*WHAT IS EXPECTED:* Scan the records below, and wherever a line has the word "letterpaper", pull it out.

Rendered images with source text:

===

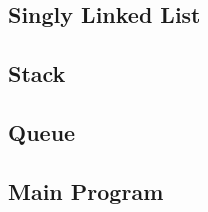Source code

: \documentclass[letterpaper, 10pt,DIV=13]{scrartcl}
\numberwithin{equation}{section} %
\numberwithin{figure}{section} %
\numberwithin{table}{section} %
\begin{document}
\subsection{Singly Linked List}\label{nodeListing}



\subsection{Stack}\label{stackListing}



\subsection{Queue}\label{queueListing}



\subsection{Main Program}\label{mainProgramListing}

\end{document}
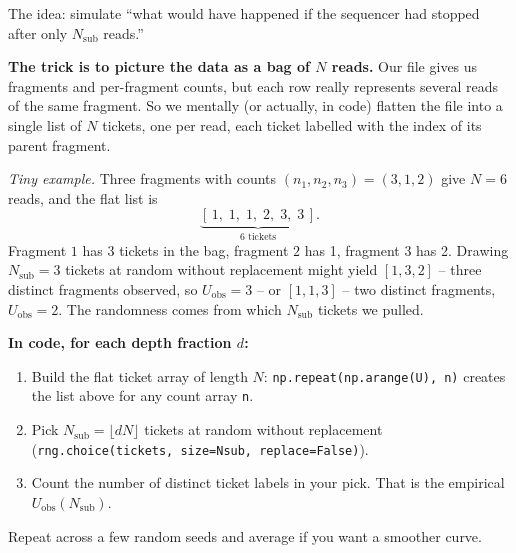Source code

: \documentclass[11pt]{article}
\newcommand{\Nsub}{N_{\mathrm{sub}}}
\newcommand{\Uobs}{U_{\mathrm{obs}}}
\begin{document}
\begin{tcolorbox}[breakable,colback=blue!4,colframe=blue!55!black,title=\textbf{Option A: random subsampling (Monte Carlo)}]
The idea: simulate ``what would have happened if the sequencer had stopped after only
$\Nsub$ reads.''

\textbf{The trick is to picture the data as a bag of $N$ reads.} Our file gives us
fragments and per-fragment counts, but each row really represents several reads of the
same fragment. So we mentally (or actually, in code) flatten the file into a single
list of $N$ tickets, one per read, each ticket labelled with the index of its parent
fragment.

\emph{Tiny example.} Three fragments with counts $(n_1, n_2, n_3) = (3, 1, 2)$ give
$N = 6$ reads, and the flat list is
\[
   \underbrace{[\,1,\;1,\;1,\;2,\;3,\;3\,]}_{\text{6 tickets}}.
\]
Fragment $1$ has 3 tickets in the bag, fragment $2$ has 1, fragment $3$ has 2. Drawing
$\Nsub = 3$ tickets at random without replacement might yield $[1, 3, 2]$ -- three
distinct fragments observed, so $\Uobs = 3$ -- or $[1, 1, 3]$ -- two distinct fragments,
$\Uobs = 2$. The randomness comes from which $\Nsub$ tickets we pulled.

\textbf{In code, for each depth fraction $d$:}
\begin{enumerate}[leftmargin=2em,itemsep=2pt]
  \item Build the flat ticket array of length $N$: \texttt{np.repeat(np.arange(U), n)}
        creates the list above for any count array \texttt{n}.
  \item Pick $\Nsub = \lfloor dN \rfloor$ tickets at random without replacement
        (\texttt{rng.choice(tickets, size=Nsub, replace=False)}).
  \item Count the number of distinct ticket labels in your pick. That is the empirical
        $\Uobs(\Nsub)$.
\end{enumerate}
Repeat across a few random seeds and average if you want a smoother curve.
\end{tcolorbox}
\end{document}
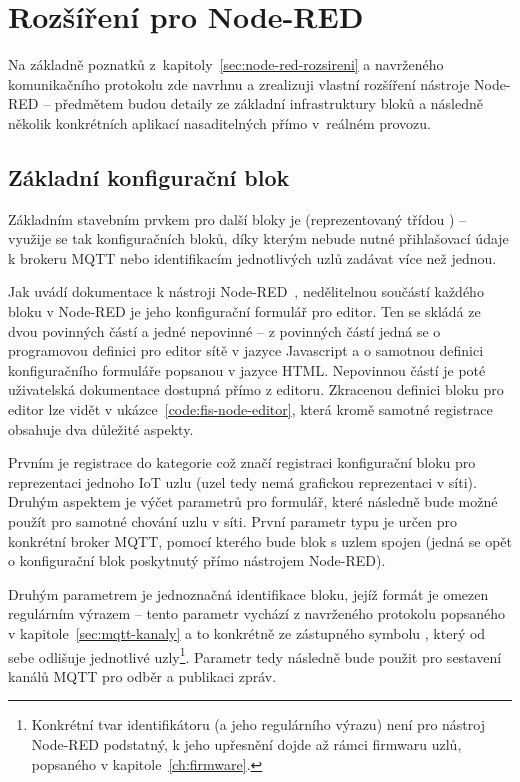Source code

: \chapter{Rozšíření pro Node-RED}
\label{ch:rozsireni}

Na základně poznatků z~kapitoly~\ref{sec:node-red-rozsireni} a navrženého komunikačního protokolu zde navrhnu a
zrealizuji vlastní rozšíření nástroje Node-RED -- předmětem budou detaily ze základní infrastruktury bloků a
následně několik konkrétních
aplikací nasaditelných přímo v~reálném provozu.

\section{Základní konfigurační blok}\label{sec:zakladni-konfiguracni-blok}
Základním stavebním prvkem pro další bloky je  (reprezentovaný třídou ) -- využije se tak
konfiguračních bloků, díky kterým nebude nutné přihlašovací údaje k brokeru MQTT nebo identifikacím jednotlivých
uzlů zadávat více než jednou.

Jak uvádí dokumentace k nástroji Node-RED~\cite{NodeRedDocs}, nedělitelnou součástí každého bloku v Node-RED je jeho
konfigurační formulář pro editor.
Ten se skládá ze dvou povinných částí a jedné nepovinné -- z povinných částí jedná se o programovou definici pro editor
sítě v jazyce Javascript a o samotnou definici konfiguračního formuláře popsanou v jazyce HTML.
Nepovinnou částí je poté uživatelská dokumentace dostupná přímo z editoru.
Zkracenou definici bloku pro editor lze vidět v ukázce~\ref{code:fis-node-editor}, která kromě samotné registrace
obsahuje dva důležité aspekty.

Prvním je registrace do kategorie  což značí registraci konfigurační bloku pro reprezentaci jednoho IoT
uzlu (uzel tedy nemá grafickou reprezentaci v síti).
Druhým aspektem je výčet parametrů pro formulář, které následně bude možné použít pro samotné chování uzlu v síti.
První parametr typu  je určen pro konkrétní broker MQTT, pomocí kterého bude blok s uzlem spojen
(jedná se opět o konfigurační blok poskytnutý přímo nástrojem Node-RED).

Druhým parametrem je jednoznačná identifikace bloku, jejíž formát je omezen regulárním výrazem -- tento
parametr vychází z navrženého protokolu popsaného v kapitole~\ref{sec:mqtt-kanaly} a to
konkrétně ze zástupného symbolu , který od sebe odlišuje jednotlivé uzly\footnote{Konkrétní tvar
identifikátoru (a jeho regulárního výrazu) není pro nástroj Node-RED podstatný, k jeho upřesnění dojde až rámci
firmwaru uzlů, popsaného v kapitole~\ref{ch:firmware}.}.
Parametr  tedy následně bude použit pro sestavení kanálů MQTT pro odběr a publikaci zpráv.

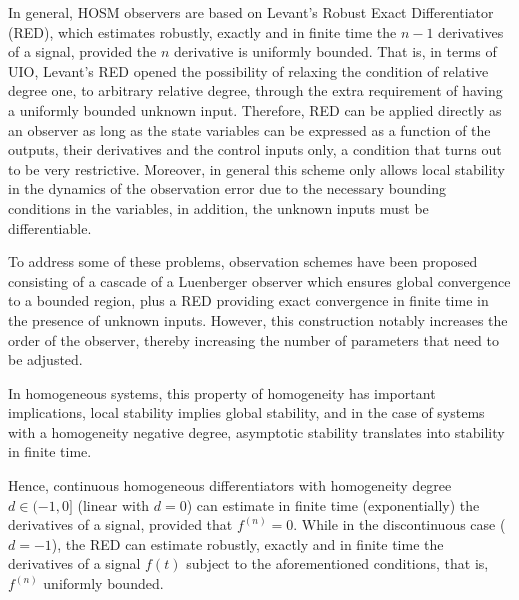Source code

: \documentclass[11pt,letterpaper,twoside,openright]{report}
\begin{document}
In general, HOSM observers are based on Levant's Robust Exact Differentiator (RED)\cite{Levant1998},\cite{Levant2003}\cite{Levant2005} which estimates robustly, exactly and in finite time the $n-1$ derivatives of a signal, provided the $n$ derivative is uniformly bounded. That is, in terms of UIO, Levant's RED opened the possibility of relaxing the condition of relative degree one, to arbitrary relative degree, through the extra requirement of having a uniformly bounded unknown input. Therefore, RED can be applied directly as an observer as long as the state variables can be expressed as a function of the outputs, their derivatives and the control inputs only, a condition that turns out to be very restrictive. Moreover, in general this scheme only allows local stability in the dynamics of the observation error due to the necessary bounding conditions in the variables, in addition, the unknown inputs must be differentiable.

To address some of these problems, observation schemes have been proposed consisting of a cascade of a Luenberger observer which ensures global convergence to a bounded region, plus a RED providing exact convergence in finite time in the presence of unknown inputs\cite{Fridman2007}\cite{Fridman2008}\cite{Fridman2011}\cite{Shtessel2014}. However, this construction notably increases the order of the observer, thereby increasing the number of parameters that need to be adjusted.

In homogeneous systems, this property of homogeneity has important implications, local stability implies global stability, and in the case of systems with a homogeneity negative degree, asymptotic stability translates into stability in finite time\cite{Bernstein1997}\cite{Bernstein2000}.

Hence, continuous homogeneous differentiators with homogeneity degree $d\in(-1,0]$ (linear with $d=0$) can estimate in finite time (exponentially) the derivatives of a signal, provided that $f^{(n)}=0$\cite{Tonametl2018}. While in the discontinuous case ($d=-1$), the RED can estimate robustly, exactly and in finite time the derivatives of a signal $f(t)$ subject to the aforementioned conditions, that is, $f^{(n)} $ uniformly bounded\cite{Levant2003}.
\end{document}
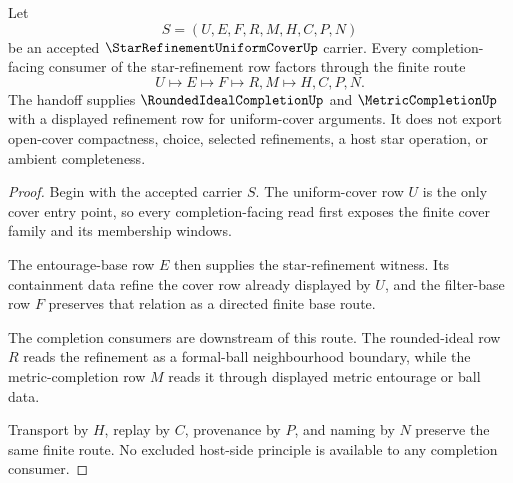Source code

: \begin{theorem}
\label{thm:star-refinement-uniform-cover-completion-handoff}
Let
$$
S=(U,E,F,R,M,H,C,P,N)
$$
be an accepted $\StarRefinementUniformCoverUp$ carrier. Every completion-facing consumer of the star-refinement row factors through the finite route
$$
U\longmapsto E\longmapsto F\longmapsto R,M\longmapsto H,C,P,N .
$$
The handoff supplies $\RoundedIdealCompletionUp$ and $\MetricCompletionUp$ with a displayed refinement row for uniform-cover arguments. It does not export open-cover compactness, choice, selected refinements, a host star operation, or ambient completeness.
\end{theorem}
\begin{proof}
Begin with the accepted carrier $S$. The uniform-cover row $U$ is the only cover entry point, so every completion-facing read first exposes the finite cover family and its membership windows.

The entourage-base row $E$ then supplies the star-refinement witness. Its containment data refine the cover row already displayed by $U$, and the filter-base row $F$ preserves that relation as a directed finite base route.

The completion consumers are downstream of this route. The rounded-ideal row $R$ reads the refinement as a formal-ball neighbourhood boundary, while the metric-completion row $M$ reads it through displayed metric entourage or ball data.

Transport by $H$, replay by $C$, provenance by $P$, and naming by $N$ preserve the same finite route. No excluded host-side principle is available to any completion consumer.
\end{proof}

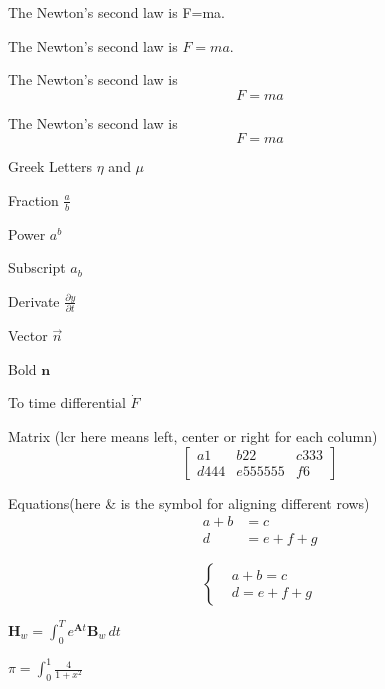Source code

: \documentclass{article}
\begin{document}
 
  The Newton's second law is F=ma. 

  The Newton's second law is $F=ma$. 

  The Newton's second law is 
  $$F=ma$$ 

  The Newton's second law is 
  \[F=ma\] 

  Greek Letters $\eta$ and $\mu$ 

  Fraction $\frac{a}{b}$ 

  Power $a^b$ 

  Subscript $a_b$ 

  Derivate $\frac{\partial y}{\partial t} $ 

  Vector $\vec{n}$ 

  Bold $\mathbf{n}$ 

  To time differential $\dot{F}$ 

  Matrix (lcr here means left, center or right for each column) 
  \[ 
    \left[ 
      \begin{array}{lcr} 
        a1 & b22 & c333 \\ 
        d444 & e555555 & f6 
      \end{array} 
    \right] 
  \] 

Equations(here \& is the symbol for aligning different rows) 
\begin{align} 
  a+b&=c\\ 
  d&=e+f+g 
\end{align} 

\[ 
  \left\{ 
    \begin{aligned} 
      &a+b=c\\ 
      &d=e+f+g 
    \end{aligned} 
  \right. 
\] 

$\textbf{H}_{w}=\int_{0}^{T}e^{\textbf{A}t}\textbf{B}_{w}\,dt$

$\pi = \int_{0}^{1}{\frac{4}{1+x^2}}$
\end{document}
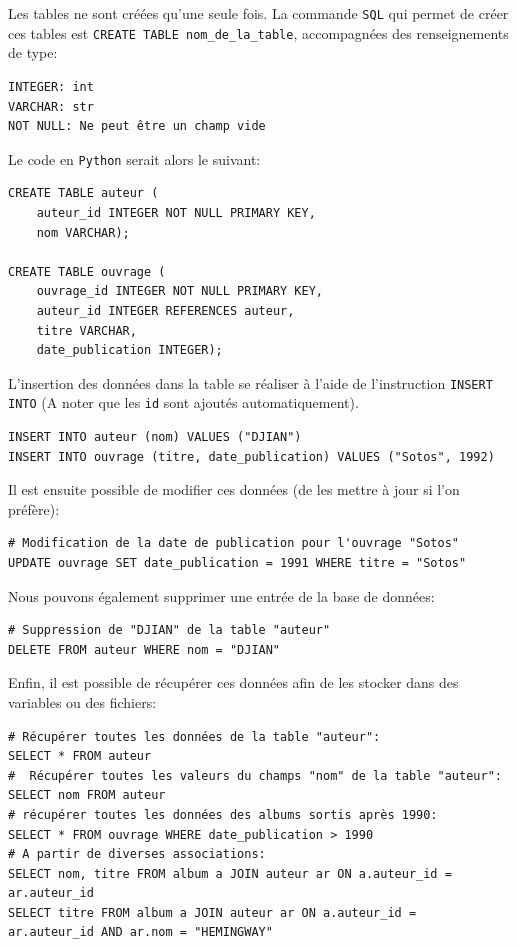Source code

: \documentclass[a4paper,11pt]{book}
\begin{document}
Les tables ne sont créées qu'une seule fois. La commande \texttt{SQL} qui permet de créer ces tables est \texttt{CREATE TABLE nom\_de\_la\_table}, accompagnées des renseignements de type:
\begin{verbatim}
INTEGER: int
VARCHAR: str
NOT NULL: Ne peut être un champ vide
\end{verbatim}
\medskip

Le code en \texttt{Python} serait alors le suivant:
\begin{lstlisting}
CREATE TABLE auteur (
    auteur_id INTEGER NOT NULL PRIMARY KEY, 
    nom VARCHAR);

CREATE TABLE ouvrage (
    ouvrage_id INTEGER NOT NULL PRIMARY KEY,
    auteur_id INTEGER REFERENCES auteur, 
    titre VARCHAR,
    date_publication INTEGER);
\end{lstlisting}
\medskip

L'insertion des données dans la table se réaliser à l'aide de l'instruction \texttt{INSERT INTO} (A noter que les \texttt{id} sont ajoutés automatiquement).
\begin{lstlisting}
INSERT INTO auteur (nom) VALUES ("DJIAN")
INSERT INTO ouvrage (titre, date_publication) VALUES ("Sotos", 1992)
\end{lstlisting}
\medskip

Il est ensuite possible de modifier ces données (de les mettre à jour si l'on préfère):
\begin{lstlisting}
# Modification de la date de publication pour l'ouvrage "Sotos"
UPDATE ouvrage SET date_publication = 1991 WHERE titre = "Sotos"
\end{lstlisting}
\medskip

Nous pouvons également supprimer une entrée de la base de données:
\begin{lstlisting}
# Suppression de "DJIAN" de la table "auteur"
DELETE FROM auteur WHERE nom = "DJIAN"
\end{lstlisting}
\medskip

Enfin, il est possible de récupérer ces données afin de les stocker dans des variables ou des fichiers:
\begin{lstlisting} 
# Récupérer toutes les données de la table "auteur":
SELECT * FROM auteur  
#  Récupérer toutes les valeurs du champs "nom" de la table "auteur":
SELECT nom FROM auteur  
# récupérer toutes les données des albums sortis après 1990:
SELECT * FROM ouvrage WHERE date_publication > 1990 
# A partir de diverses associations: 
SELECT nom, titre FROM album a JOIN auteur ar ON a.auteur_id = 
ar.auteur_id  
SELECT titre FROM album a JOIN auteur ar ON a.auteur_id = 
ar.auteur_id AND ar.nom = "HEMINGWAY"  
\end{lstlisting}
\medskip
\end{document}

===

*ANSWER TO THE PROBLEM:*
: \documentclass[letterpaper, 10pt,DIV=13]{scrartcl}
: \documentclass[11pt,letterpaper,twoside,openright]{report}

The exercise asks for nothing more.